State Route 163 (SR 163), often referred to as the Laughlin Highway, is a state highway in southern Clark County, Nevada.  The route connects the town of Laughlin to the rest of the state via U.S. Route 95 (US 95).

SR 163 and Arizona State Route 95 provide the next closest public Colorado River crossing to Hoover Dam.  Due to the restriction of commercial vehicles over the dam following the September 11 attacks, SR 163 comprised part of the required detour for truck traffic traveling between the Las Vegas and Phoenix metropolitan areas until October 2010, when the Mike O'Callaghan – Pat Tillman Memorial Bridge just downstream from the dam was opened to traffic.

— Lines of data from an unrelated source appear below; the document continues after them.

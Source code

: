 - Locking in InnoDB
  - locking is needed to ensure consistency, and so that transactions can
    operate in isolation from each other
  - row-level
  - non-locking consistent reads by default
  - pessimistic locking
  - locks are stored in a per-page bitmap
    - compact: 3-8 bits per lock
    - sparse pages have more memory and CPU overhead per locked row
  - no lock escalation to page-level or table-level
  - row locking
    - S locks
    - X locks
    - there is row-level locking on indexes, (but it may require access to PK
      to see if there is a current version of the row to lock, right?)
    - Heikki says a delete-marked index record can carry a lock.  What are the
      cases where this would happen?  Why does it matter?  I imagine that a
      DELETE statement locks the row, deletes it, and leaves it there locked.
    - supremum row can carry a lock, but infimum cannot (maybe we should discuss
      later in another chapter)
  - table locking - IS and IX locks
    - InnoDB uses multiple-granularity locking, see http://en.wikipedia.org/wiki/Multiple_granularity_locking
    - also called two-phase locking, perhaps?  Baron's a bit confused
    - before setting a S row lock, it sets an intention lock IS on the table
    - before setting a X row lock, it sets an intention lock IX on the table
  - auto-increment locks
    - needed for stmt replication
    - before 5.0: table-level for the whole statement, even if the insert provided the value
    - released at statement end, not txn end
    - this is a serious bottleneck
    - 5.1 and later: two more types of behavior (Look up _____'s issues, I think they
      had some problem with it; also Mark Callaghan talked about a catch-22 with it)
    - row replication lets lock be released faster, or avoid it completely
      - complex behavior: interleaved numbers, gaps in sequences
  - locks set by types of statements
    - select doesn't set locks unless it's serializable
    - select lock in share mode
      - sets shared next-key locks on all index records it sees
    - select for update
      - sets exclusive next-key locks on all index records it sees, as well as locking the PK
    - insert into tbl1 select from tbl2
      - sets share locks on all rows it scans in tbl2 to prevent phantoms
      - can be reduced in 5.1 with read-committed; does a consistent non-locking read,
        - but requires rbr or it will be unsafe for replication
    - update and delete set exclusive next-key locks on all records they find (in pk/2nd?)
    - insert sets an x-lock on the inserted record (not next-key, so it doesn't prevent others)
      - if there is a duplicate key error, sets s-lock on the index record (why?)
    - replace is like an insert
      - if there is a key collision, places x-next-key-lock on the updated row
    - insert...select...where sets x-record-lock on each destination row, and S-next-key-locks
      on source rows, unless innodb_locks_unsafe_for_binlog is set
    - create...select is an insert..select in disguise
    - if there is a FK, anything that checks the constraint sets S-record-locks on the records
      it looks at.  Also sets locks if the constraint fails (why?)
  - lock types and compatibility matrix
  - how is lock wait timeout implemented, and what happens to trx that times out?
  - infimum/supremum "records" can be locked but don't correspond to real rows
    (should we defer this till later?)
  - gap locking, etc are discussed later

Prior to the renumbering of Nevada state routes in the late 1970s, SR 163 previously comprised the northern part of State Route 76 and all of State Route 77.

Route description

State Route 163 begins as a four-lane divided highway at its junction with US 95 just north of the California state line.  From there, the highway negotiates some fairly steep mountain grades as it  loses elevation heading east toward Laughlin.  Just outside Laughlin, the divided highway comes together and intersects Casino Drive before crossing the Colorado River and entering Bullhead City, Arizona on Arizona State Route 95.

History
State Route 77 first appeared on Nevada state maps in 1942 as an unimproved road.  At that time, SR 77 had an eastern terminus near the Bulls Head Dam (later Davis Dam) site and a western terminus at former State Route 76 (now an unnumbered road), which connected to US 95 north of the current US 95/SR 163 junction.  By 1947, the west end of SR 76 was realigned and paved; along with a paved SR 77, this new pavement would eventually form the majority of SR 163.  As of 1973, the southern part of SR 76 was removed from the state highway system and SR 77 was extended to US 95 along the paved alignment of the former SR 76.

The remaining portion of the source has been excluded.